The story got front-page play and nightly news coverage across the country. However, after American Hospital Association president Richard Umbdenstock returned to his office, he was besieged by calls from AHA members opposing such large cuts in spending. Days later, during a conference call with 230 members, he told them that the 1.5-percent-a-year savings touted by Obama was a gross exaggeration.

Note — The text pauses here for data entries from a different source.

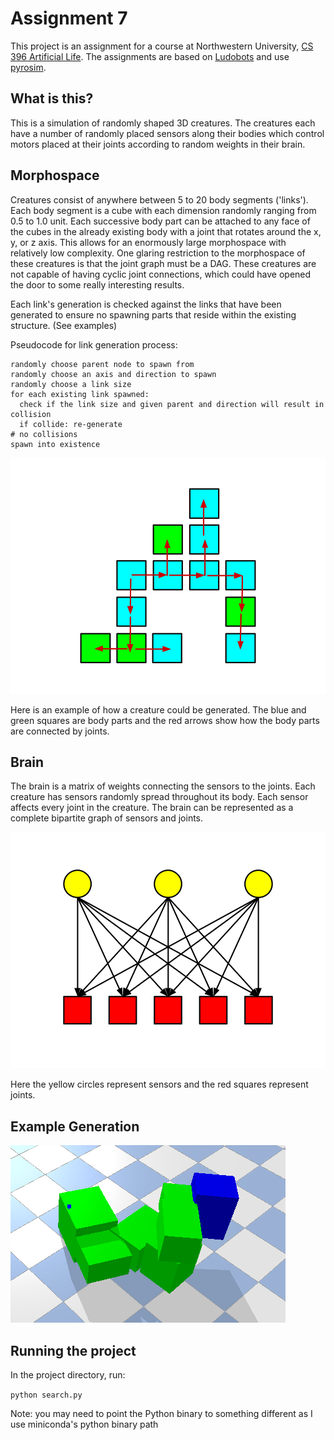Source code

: # Assignment 7

This project is an assignment for a course at Northwestern University, [CS 396 Artificial Life](https://www.mccormick.northwestern.edu/computer-science/academics/courses/descriptions/396-2.html). The assignments are based on [Ludobots](https://www.reddit.com/r/ludobots) and use [pyrosim](https://github.com/jbongard/pyrosim).

## What is this?

This is a simulation of randomly shaped 3D creatures. The creatures each have a number of randomly placed sensors along their bodies which control motors placed at their joints according to random weights in their brain.

## Morphospace

Creatures consist of anywhere between 5 to 20 body segments ('links'). Each body segment is a cube with each dimension randomly ranging from 0.5 to 1.0 unit. Each successive body part can be attached to any face of the cubes in the already existing body with a joint that rotates around the x, y, or z axis. This allows for an enormously large morphospace with relatively low complexity. One glaring restriction to the morphospace of these creatures is that the joint graph must be a DAG. These creatures are not capable of having cyclic joint connections, which could have opened the door to some really interesting results.

Each link's generation is checked against the links that have been generated to ensure no spawning parts that reside within the existing structure. (See examples)

Pseudocode for link generation process:
```
randomly choose parent node to spawn from
randomly choose an axis and direction to spawn
randomly choose a link size
for each existing link spawned:
  check if the link size and given parent and direction will result in collision
  if collide: re-generate
# no collisions
spawn into existence
```

![Morphospace](body.png)

Here is an example of how a creature could be generated. The blue and green squares are body parts and the red arrows show how the body parts are connected by joints.

## Brain

The brain is a matrix of weights connecting the sensors to the joints. Each creature has sensors randomly spread throughout its body. Each sensor affects every joint in the creature. The brain can be represented as a complete bipartite graph of sensors and joints.

![Brain](brain.png)

Here the yellow circles represent sensors and the red squares represent joints.

## Example Generation
![ex1](ex1.png)

## Running the project

In the project directory, run:

`
python search.py
`

Note: you may need to point the Python binary to something different as I use miniconda's python binary path

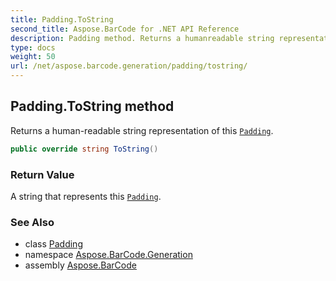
 ```yaml
---
title: Padding.ToString
second_title: Aspose.BarCode for .NET API Reference
description: Padding method. Returns a humanreadable string representation of this Padding
type: docs
weight: 50
url: /net/aspose.barcode.generation/padding/tostring/
---
```

## Padding.ToString method

Returns a human-readable string representation of this [`Padding`](../).

```csharp
public override string ToString()
```

### Return Value

A string that represents this [`Padding`](../).

### See Also

* class [Padding](../)
* namespace [Aspose.BarCode.Generation](../../padding/)
* assembly [Aspose.BarCode](../../../)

The agreement with the White House to slow the growth in healthcare costs had been "spun way away from the original intent," Umbdenstock told his members, according to an account on the Politico Web site and other reports. "There has been a tremendous amount of confusion and frankly a lot of political spin," he said.
"It's been spun -- or misunderstood -- that these six parties would save all $2 trillion. Not true. We can't do this. We don't represent the whole supply side of the equation, and we can't do it without the American public being involved on the demand side of the equation," he said.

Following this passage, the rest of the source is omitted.